Teachers, here’s a pop quiz. How will you receive information trying to convince you to drop ties with the teachers union? (a) Email. (b) Snail mail. (c) Phone call. (d) Knock on your door. The correct answer is (e) Any or all of the above.

The Public School Wrecking Crew scored a huge win when the Supreme Court decided public-employee unions cannot make nonmembers contribute to collective bargaining in its recent Janus v. American Federation of State, County, and Municipal Employees decision. The ink was barely dry on the written arguments when right wing money began pouring into campaigns to persuade teachers to walk away from their unions.

Right-leaning think tanks and advocacy organizations have placed anti-union ads on Google and social media and sent targeted emails to teachers across the country. Some plan to go door to door to reach educators during the summer.

One group is trying to uses states’ open records laws to get the email addresses of union members to make targeting even easier.
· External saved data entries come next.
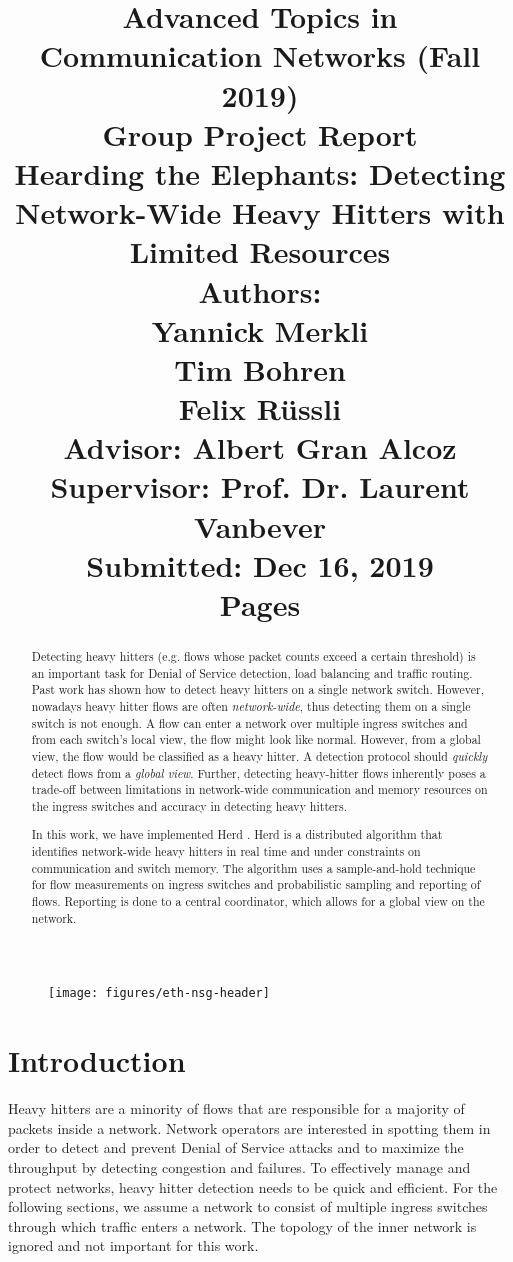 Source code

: \documentclass[11pt,oneside,a4paper]{article}
\title{
    \vspace*{0.0mm}
    \LARGE\bf\sf Advanced Topics in \\Communication Networks (Fall 2019)
    \vspace*{10.0mm} \\
    \Large\bf\sf Group Project Report \vspace*{30.0mm}\\
    \Huge\bf\sf Hearding the Elephants: Detecting Network-Wide Heavy Hitters with Limited Resources
    \vspace*{30.0mm} \\
    \normalsize
    \sf Authors:\\[5pt]
    \sf Yannick Merkli\\ [5pt]
    \sf Tim Bohren\\ [5pt]
    \sf Felix Rüssli \vspace*{5mm}\\
    \sf  Advisor: Albert Gran Alcoz \vspace*{5mm}\\
    \sf  Supervisor:  Prof. Dr. Laurent Vanbever \vspace*{20.0mm}\\
    \sf Submitted: Dec 16, 2019\\ [5pt]
    \sf \pageref{lastpage} Pages
}
\date{}
\begin{document}
\begin{figure}
    \texttt{[image: figures/eth-nsg-header]}
\end{figure}

\maketitle
\thispagestyle{empty}
\raggedbottom
\clearpage


\begin{abstract}
Detecting heavy hitters (e.g. flows whose packet counts exceed a certain threshold) is an important task for Denial of Service detection, load balancing and traffic routing. Past work has shown how to detect heavy hitters on a single network switch. However, nowadays heavy hitter flows are often \textit{network-wide}, thus detecting them on a single switch is not enough. A flow can enter a network over multiple ingress switches and from each switch's local view, the flow might look like normal. However, from a global view, the flow would be classified as a heavy hitter. A detection protocol should \textit{quickly} detect flows from a \textit{global view}. Further, detecting heavy-hitter flows inherently poses a trade-off between limitations in network-wide communication and memory resources on the ingress switches and accuracy in detecting heavy hitters. 

In this work, we have implemented Herd \cite{anon2019herd}. Herd is a distributed algorithm that identifies network-wide heavy hitters in real time and under constraints on communication and switch memory. The algorithm uses a sample-and-hold technique for flow measurements on ingress switches and probabilistic sampling and reporting of flows. Reporting is done to a central coordinator, which allows for a global view on the network.

\end{abstract}

\clearpage
\setcounter{tocdepth}{2}
\tableofcontents
\clearpage
{}

\section{Introduction}

Heavy hitters are a minority of flows that are responsible for a majority of packets inside a network. Network operators are interested in spotting them in order to detect and prevent Denial of Service attacks and to maximize the throughput by detecting congestion and failures. To effectively manage and protect networks, heavy hitter detection needs to be quick and efficient. For the following sections, we assume a network to consist of multiple ingress switches through which traffic enters a network. The topology of the inner network is ignored and not important for this work.
\end{document}
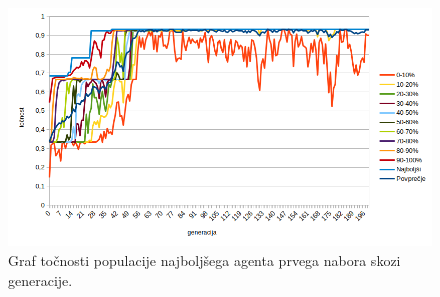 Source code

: %

\begin{figure}[H]
    \begin{center}
        \includegraphics[width=13cm]{iris/1/acc}
    \end{center}
    \caption{Graf točnosti populacije najboljšega agenta prvega nabora skozi generacije.}
    \label{fig:iris_acc_1}
\end{figure}

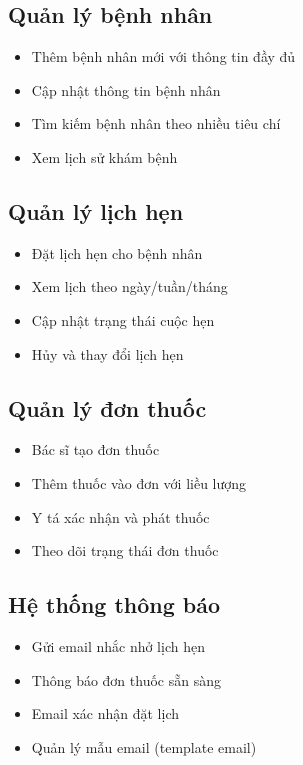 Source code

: \documentclass[12pt,a4paper]{report}
\begin{document}
    \subsection{Quản lý bệnh nhân}
    \begin{itemize}
        \item Thêm bệnh nhân mới với thông tin đầy đủ
        \item Cập nhật thông tin bệnh nhân
        \item Tìm kiếm bệnh nhân theo nhiều tiêu chí
        \item Xem lịch sử khám bệnh
    \end{itemize}

    \subsection{Quản lý lịch hẹn}
    \begin{itemize}
        \item Đặt lịch hẹn cho bệnh nhân
        \item Xem lịch theo ngày/tuần/tháng
        \item Cập nhật trạng thái cuộc hẹn
        \item Hủy và thay đổi lịch hẹn
    \end{itemize}

    \subsection{Quản lý đơn thuốc}
    \begin{itemize}
        \item Bác sĩ tạo đơn thuốc
        \item Thêm thuốc vào đơn với liều lượng
        \item Y tá xác nhận và phát thuốc
        \item Theo dõi trạng thái đơn thuốc
    \end{itemize}

    \subsection{Hệ thống thông báo}
    \begin{itemize}
        \item Gửi email nhắc nhở lịch hẹn
        \item Thông báo đơn thuốc sẵn sàng
        \item Email xác nhận đặt lịch
        \item Quản lý mẫu email (template email)
    \end{itemize}
\end{document}
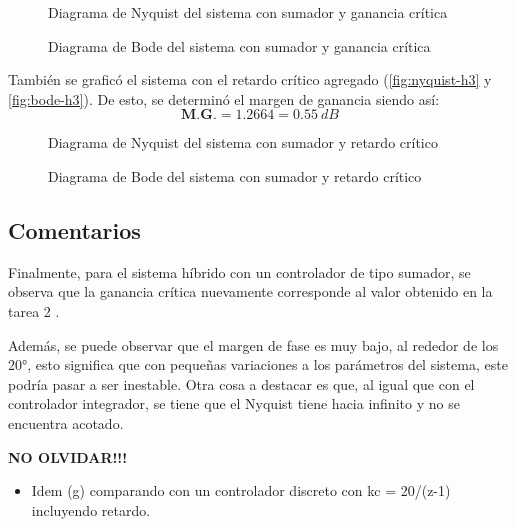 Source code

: \begin{figure}[h]
  \centering
  
  \caption{Diagrama de Nyquist del sistema con sumador y ganancia crítica}
  \label{fig:nyquist-h2}
\end{figure}

\begin{figure}[h]
  \centering
  
  \caption{Diagrama de Bode del sistema con sumador y ganancia crítica}
  \label{fig:bode-h2}
\end{figure}

También se graficó el sistema con el retardo crítico agregado (\autoref{fig:nyquist-h3} y
\autoref{fig:bode-h3}). De esto, se determinó el margen de ganancia siendo así:
\begin{equation}
  \boxed{\textbf{M.G.} = 1.2664 = 0.55\ \unit{dB}}
\end{equation}

\begin{figure}[h]
  \centering
  
  \caption{Diagrama de Nyquist del sistema con sumador y retardo crítico}
  \label{fig:nyquist-h3}
\end{figure}

\begin{figure}[h]
  \centering
  
  \caption{Diagrama de Bode del sistema con sumador y retardo crítico}
  \label{fig:bode-h3}
\end{figure}


\FloatBarrier
\subsection{Comentarios}

Finalmente, para el sistema híbrido con un controlador de tipo sumador, se observa que
la ganancia crítica nuevamente corresponde al valor obtenido en la tarea 2 \cite{tarea-2-sdc}.

Además, se puede observar que el margen de fase es muy bajo, al rededor de los
$\ang{20}$, esto significa que con pequeñas variaciones a los parámetros del
sistema, este podría pasar a ser inestable. Otra cosa a destacar es que, al igual
que con el controlador integrador, se tiene que el Nyquist tiene hacia infinito
y no se encuentra acotado.

\textbf{NO OLVIDAR!!!}


\begin{itemize}
  \item Idem (g) comparando con un controlador discreto con kc = 20/(z-1) incluyendo retardo.
\end{itemize}
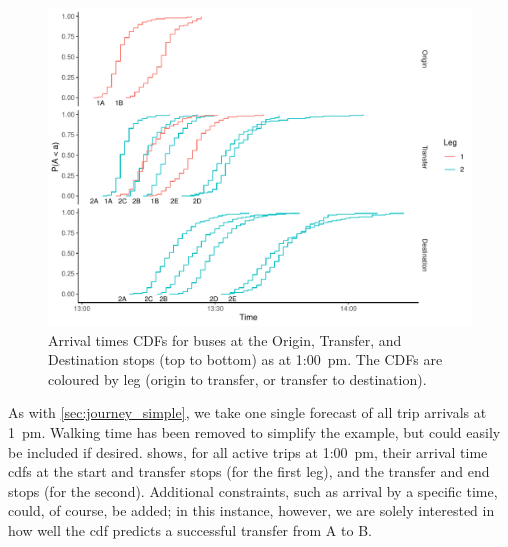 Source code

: \begin{knitrout}\small
{}\color{fgcolor}\begin{figure}

{\centering \includegraphics[width=\textwidth]{figure/eta_journey_transfer_graph-1} 

}

\caption[Arrival times CDFs for buses at the Origin, Transfer, and Destination stops]{Arrival times CDFs for buses at the Origin, Transfer, and Destination stops (top to bottom) as at 1:00~pm. The CDFs are coloured by leg (origin to transfer, or transfer to destination).}\label{fig:eta_journey_transfer_graph}
\end{figure}


\end{knitrout}


As with \cref{sec:journey_simple}, we take one single forecast of all trip arrivals at 1~pm. Walking time has been removed to simplify the example, but could easily be included if desired.  shows, for all active trips at  1:00~pm, their arrival time \glspl{cdf} at the start and transfer stops (for the first leg), and the transfer and end stops (for the second). Additional constraints, such as arrival by a specific time, could, of course, be added; in this instance, however, we are solely interested in how well the \pf{} \gls{cdf} predicts a successful transfer from A to B.


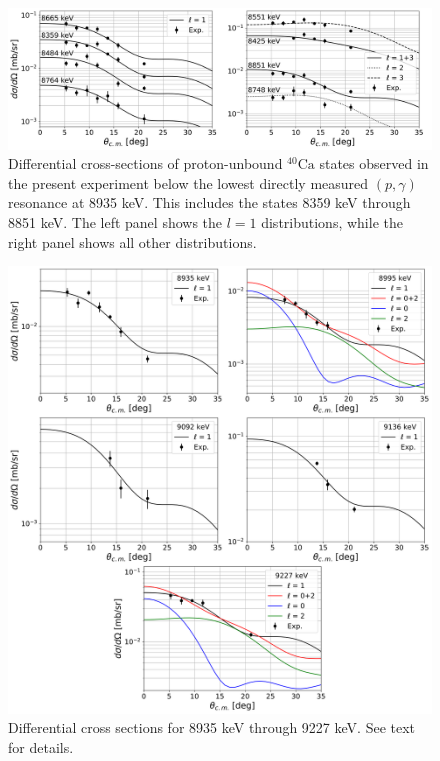 \begin{figure}[t]
\centering
\includegraphics[width=6.5in]{Chapter-6/figs/unbound.png}
\caption{\label{fig:unbound_l}Differential cross-sections of proton-unbound $^{40}\mathrm{Ca}$ states observed in the present experiment below the lowest directly measured $(p,\gamma)$ resonance at 8935 keV. This includes the states 8359 keV through 8851 keV. The left panel shows the $l=1$ distributions, while the right panel shows all other distributions.}
\end{figure}

\begin{figure}[!p]
\centering
\includegraphics[width=6.5in]{Chapter-6/figs/diffcross_6panel_4.png}
\caption{\label{fig:diffcross_6panel_4}Differential cross sections for 8935 keV through 9227 keV. See text for details.}
\end{figure}

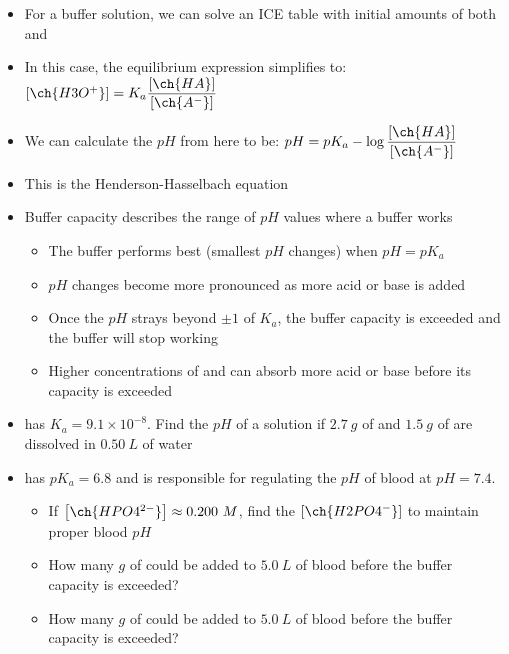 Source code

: \documentclass[12pt, openany, letterpaper]{memoir}
\begin{document}
\begin{itemize}
\begin{itemize}
    \item For a buffer solution, we can solve an ICE table with initial amounts of both  and 
    \item In this case, the equilibrium expression simplifies to: $\left[\ch{H3O^+}\right]=K_a\dfrac{\left[\ch{HA}\right]}{\left[\ch{A^-}\right]}$
    \item We can calculate the $pH$ from here to be: $pH = pK_a-\log\dfrac{\left[\ch{HA}\right]}{\left[\ch{A^-}\right]}$
    \item This is the Henderson-Hasselbach equation
    \item Buffer capacity describes the range of $pH$ values where a buffer works
    \begin{itemize}
      \item The buffer performs best (smallest $pH$ changes) when $pH=pK_a$
      \item $pH$ changes become more pronounced as more acid or base is added
      \item Once the $pH$ strays beyond $\pm 1$ of $K_a$, the buffer capacity is exceeded and the buffer will stop working
      \item Higher concentrations of  and  can absorb more acid or base before its capacity is exceeded
    \end{itemize}
    \item {} has $K_a=9.1\times10^{-8}$. Find the $pH$ of a solution if $2.7~g$ of  and $1.5~g$ of  are dissolved in $0.50~L$ of water
    \item {} has $pK_a=6.8$ and is responsible for regulating the $pH$ of blood at $pH=7.4$. 
    \begin{itemize}
      \item If $\left[\ch{HPO4^{2-}}\right]\approx0.200~M$, find the $\left[\ch{H2PO4^{-}}\right]$ to maintain proper blood $pH$
      \item How many $g$ of  could be added to $5.0~L$ of blood before the buffer capacity is exceeded?
      \item How many $g$ of  could be added to $5.0~L$ of blood before the buffer capacity is exceeded?	
    \end{itemize}
  \end{itemize}
\end{itemize}
\end{document}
Two groups spearheading the campaign are The Mackinac Center and The Freedom Foundation. Both have strong libertarian, “free market” leanings. That puts them in the same ideological camp, and funding stream, as UA’s “Freedom Center,” which created the high school course, Philosophy 101: Ethics, Economy, and Entrepreneurship, currently on hold in TUSD, though it’s still being taught in other local school districts as well as charter and private schools. (To give you the complete buzz word, dog whistle experience, the center’s full name is the Center for the Philosophy of Freedom. It is housed in the recently created Department of Political Economy & Moral Science.)

Let’s look at the two groups funding the anti-union push.

First, the Mackinac Center. Based in Michigan, it’s one of the largest state-level “think tanks” in the country. It receives direct and indirect funding from the Koch brothers, making it a sucker on the Kochtopus, the gigantic, many-tentacled denizen of the Dark Money deep. It has also received $355,000 from the Dick and Betsy DeVos Family Foundation and other conservative donors. Among the causes it supports are: Right to work legislation (Janus was a huge win); Opposition to environmental policies and regulations; Denial of climate change; Opposition to renewable energy; Privatizing prisons; and Privatizing education.

The Mackinac Center has a strong connection to the Flint, Michigan, water contamination which increased the lead level in the city’s water supply, causing serious health, educational and psychological problems for the city’s children which will last the rest of their lives, as well as the rest of the citizenry. The Mackinac Center wrote the legislation adopted by Michigan which created state-appointed emergency managers. When the state says a city is in financial distress, it appoints managers who have nearly total control over the cities. One of the emergency managers appointed by Gov. Rick Snyder oversaw the changes in Flint’s water supply which resulted in lead leaching into the water which feeds into homes and businesses.

The Freedom Foundation is a libertarian think tank based in Washington state. Like the Mackinac Center, it has connections to the Koch network along with a number of other donors, including the Walton Family Foundation which I wrote about in a recent post. The Freedom Foundation’s attacks on unions have been so unrelenting, it was given an award in 2017 by the State Policy Network for “Best Issue Campaign, Union Opt Out Campaign.” It also stakes out positions against LGBT rights, Planned Parenthood, climate change science, and policies helping working families like minimum wage, paid sick days and funding for education.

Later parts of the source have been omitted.